“And who is to provide the piece of candle?”

“You must do that. But stop a moment, Thyrza. The candle must be sufficiently long to allow of a proper interview. I have heard of young women taking not more than half an inch of candle—”

“I shouldn’t have taken a quarter of an inch—” muttered under her breath—“if it had rested with me.”

“I must insist that a proper-sized candle is used—not less than three inches long. Your mother will provide it, and place it on your table. And here is the young man coming,” he added; “I hear his horse’s steps outside.”

Thyrza fled to her room, resolved, at all events, not to encounter her swain before supper-time. Meeting George and Redgy an hour or two afterwards, she confided to them her troubles, and implored them at all events to keep her unwelcome suitor engaged until she was obliged to meet him at supper.

“See him while a bit of candle is burning!” exclaimed Margetts, to whom the custom seemed as outré as it had to Thyrza. “Why don’t you take a bit of candle as thin as a crown-piece? You’d soon have done with him then.”

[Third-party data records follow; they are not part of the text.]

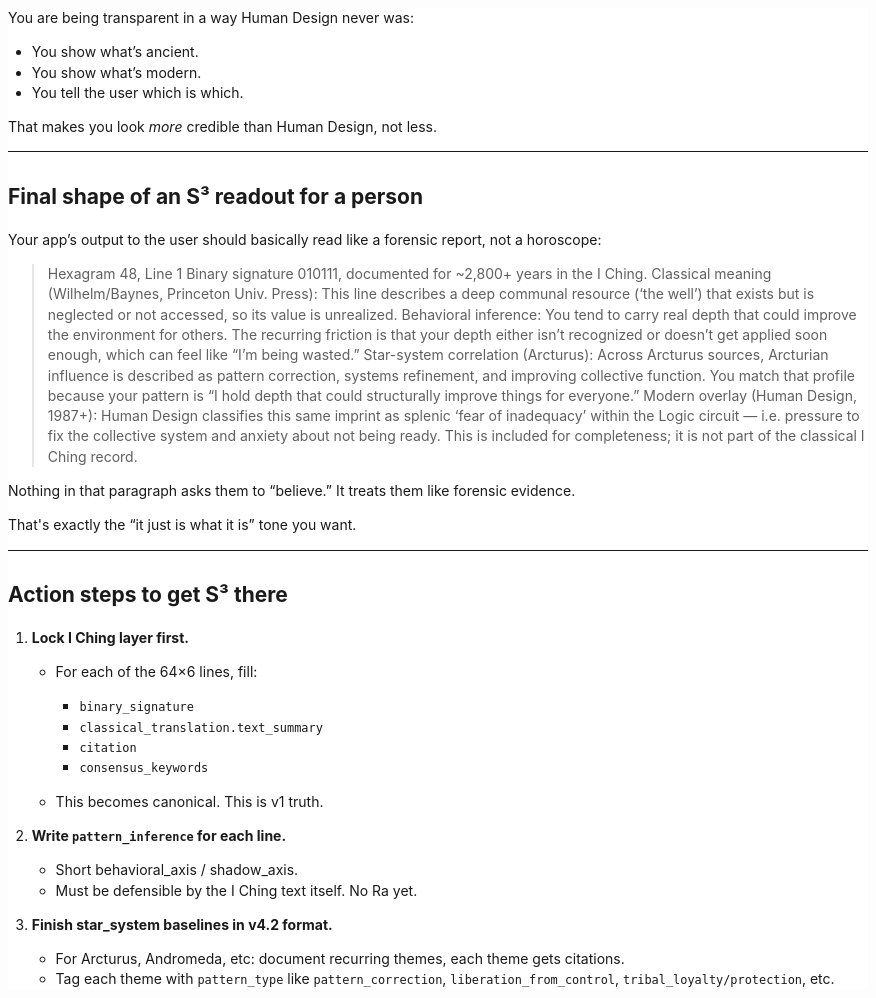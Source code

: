 You are being transparent in a way Human Design never was:

* You show what’s ancient.
* You show what’s modern.
* You tell the user which is which.

That makes you look *more* credible than Human Design, not less.

---

## Final shape of an S³ readout for a person

Your app’s output to the user should basically read like a forensic report, not a horoscope:

> Hexagram 48, Line 1
> Binary signature 010111, documented for ~2,800+ years in the I Ching.
> Classical meaning (Wilhelm/Baynes, Princeton Univ. Press): This line describes a deep communal resource (‘the well’) that exists but is neglected or not accessed, so its value is unrealized.
> Behavioral inference: You tend to carry real depth that could improve the environment for others. The recurring friction is that your depth either isn’t recognized or doesn’t get applied soon enough, which can feel like “I’m being wasted.”
> Star-system correlation (Arcturus): Across Arcturus sources, Arcturian influence is described as pattern correction, systems refinement, and improving collective function. You match that profile because your pattern is “I hold depth that could structurally improve things for everyone.”
> Modern overlay (Human Design, 1987+): Human Design classifies this same imprint as splenic ‘fear of inadequacy’ within the Logic circuit — i.e. pressure to fix the collective system and anxiety about not being ready. This is included for completeness; it is not part of the classical I Ching record.

Nothing in that paragraph asks them to “believe.”
It treats them like forensic evidence.

That's exactly the “it just is what it is” tone you want.

---

## Action steps to get S³ there

1. **Lock I Ching layer first.**

   * For each of the 64×6 lines, fill:

     * `binary_signature`
     * `classical_translation.text_summary`
     * `citation`
     * `consensus_keywords`
   * This becomes canonical. This is v1 truth.

2. **Write `pattern_inference` for each line.**

   * Short behavioral_axis / shadow_axis.
   * Must be defensible by the I Ching text itself. No Ra yet.

3. **Finish star_system baselines in v4.2 format.**

   * For Arcturus, Andromeda, etc: document recurring themes, each theme gets citations.
   * Tag each theme with `pattern_type` like `pattern_correction`, `liberation_from_control`, `tribal_loyalty/protection`, etc.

“Ah, I thought of that,” said Thyrza; “but they won’t allow it. My mother has looked up a piece of candle long enough for an hour and a halfs interview and laid it on my dressing-table. I must take that with me; and however I am to endure an hour and a half of it I cannot think.”

“Well, you must make the best of it,” said Redgy. “George, I think you had better take her out for a walk till supper-time. I’ll go in and entertain the enamoured gentleman, if he requires entertainment.”

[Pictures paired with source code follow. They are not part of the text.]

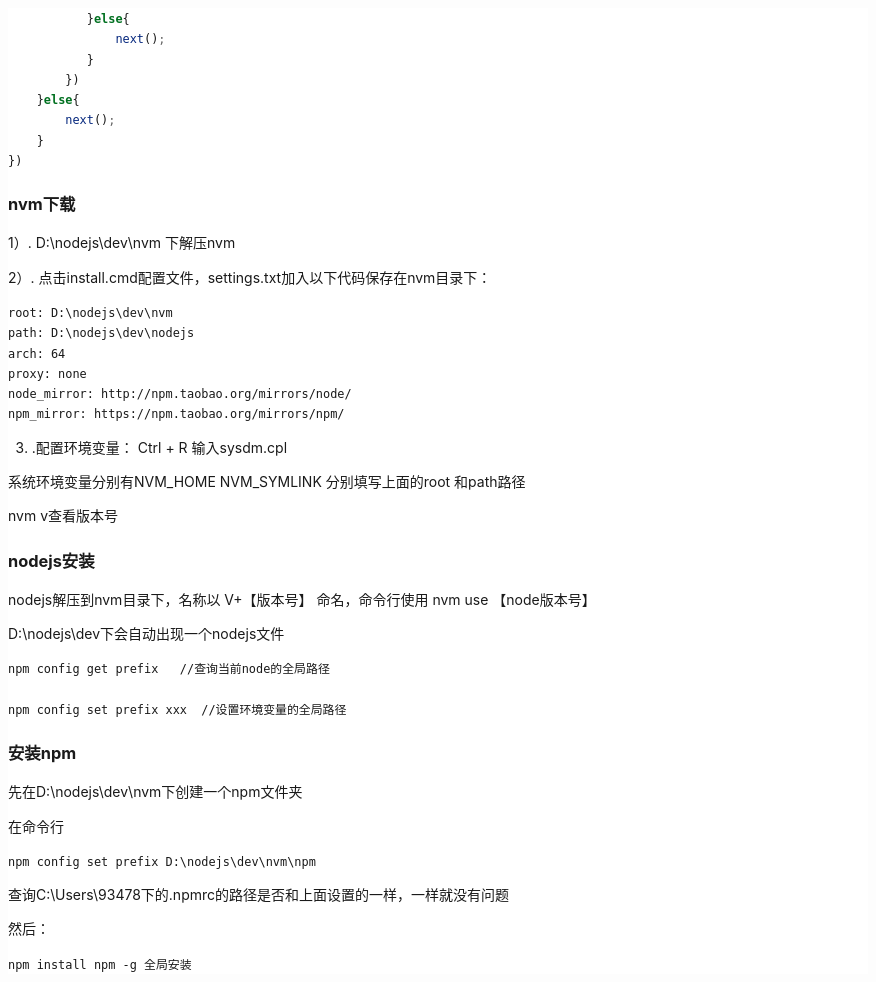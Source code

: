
 ```javascript
           }else{
               next();
           }
        })
    }else{
        next();
    }
})

```

  ### nvm下载

1）. D:\nodejs\dev\nvm  下解压nvm


2）. 点击install.cmd配置文件，settings.txt加入以下代码保存在nvm目录下：

	root: D:\nodejs\dev\nvm
	path: D:\nodejs\dev\nodejs
	arch: 64
	proxy: none
	node_mirror: http://npm.taobao.org/mirrors/node/
	npm_mirror: https://npm.taobao.org/mirrors/npm/

3) .配置环境变量：
Ctrl + R 输入sysdm.cpl

系统环境变量分别有NVM_HOME   NVM_SYMLINK  分别填写上面的root 和path路径

nvm v查看版本号


### nodejs安装

nodejs解压到nvm目录下，名称以 V+【版本号】  命名，命令行使用 nvm use 【node版本号】

D:\nodejs\dev下会自动出现一个nodejs文件



	npm config get prefix   //查询当前node的全局路径
	
	npm config set prefix xxx  //设置环境变量的全局路径


### 安装npm

先在D:\nodejs\dev\nvm下创建一个npm文件夹

在命令行

	npm config set prefix D:\nodejs\dev\nvm\npm

查询C:\Users\93478下的.npmrc的路径是否和上面设置的一样，一样就没有问题

然后： 

	npm install npm -g 全局安装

On entering the parlour, however, it did not appear that the soupirant for Thyrza’s favour either expected or desired any entertainment. He had duly arrived, looking very stiff and solemn in his new leather and buckram suit, and, after shaking hands with everybody all round, had seated himself in the corner, where he had remained ever since without speaking a word to any one. So he continued the entire afternoon and evening, until the supper-hour arrived, and he took his place at the table with the others, but carefully keeping the whole length and breadth of the table between himself and the object of his affection. Not a syllable did he utter during the meal; and Thyrza had come to believe that he had changed his mind and did not intend to address her, when suddenly, a few minutes before the party broke up for the night, he moved across the room and whispered in her ear, though loud enough for every one to hear, “I say, we’ll sit up to-night!”

The dispersion of the party delivered Thyrza from the necessity of replying, and presently every one had retired to his chamber, excepting Rudolf Kransberg, who remained in the parlour, which was now pitch dark, and George and Redgy, who lingered in the passage.